アリサは俺の方をチラチラ見てくるが、俺は窓の外を見て聞こえてないフリをする。
「そ、それはもちろん、王子は素晴らしいお方ですし、好ましくは思っていますが……」
「そういうことが聞きたいんじゃありませんよ! わかってますよね?」
そうだイレーネ王女、言ってやれ。
アリサのやつ、俺に一度も好きなんて言ったことないんだぞ。
……俺も言ってない気がする。
その、俺は王子だから、そんな大っぴらに軽い感じで言ったらあれだし。
いや、決して軽い気持ちでアリサのことを想ってるわけじゃないんだがな。
「そ、その、クリストの前では……!」
「大丈夫です、聞こえていませんよ!」
余裕で聞こえてるけど。
外の景色を見ているフリしてるけど、全神経を耳に集中してるけど。
「申し訳ありません、ここではさすがに……!」
「むぅ、仕方ありません――」
イレーネ王女の声が、いきなり途切れた。
まるで糸電話の紐を切ってしまったかのように。
チラッとそちらを見ると、二人の口は動いているのに、俺にはその声が全く聞こえてこない。
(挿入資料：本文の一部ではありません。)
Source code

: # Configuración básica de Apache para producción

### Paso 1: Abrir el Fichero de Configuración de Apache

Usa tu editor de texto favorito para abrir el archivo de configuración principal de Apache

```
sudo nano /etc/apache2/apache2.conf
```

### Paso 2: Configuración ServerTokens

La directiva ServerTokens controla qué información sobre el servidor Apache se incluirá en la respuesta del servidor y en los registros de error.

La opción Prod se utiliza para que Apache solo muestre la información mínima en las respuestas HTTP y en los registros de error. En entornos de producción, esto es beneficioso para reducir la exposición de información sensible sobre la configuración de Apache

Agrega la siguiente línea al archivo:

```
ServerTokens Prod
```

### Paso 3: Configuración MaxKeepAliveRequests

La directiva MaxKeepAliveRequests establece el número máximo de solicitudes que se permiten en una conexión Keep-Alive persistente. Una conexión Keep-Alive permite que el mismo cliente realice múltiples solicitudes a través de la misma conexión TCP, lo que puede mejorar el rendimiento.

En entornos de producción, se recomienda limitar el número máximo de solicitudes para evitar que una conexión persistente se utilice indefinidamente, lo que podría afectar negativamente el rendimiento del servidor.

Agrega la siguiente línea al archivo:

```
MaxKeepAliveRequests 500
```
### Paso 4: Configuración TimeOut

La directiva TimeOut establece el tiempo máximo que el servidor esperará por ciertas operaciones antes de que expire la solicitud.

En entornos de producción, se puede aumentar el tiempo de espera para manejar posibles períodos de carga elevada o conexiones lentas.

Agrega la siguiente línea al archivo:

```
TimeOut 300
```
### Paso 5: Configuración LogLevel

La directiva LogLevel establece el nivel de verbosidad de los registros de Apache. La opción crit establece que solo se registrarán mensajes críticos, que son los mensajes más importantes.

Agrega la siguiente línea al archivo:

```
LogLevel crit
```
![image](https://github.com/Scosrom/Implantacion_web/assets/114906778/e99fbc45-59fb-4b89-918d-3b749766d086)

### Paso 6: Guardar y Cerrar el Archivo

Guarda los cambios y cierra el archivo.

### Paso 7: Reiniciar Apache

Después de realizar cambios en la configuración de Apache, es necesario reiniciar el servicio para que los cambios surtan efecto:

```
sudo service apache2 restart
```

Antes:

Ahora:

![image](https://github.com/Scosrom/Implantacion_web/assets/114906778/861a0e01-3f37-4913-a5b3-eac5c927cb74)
おそらくイレーネ王女が、二人だけにしか聞こえないように魔法を使ったのだろう。
あの人多分、俺に聞こえてるのわかってアリサに問いかけてたな。
しかしこれで全く聞こえなくなってしまった。
アリサの方をチラッと見ると、頬を赤く染めながらイレーネ王女に耳打ちをするように顔を近づけていた。
そんなことしなくても俺には聞こえないというのに。
だが……顔を赤く染めるアリサ、可愛いな。
その後、数分ぐらい俺には聞こえないように女性二人で秘密の話をしていた。
「すいませんクリスト王子、アリサ様とのお話が盛り上がってしまいました」
突如聞こえるようになり、話しかけられたので窓の外を見るのをやめる。
「いえ、楽しんでくださったのなら良かったです」
「はい! とても楽しくお話が出来ました!」
イレーネ王女はとてもいきいきした笑顔なのだが、隣にいるアリサはまだ顔が赤く、俯いていた。
「アリサ様も、すいません。一人で盛り上がってしまいました。このような話、あまりしたことありませんでしたので……」
イレーネ王女は目を伏せて、申し訳なさそうに声を落として言う。
王女だからこそ、そういう会話をあまりしたことがなく、憧れていたのかもしれない。
「い、いえ、楽しんでいただいたなら良かったです。私もその、歳が近い女性と話したことがあまりなかったので、楽しかったです」
アリサは顔を上げ、王女を慰めるように慌ててそう言った。
すると、イレーネ王女は顔を輝かせる。
「ありがとうございます! では王宮に着いたら、もっとお聞かせてください! 夜になったら私の部屋でお話ししましょう!」
「えっ……!? いや、一国の王女の部屋に、私みたいな者が入っては……!」
「大丈夫です! 皆様に言っておきますので!」
……イレーネ王女は、意外と押しが強いんだな。
最終的にアリサが折れて、夜にまた二人で話すことになったようだ。
アリサ、失礼がないように頑張ってくれ。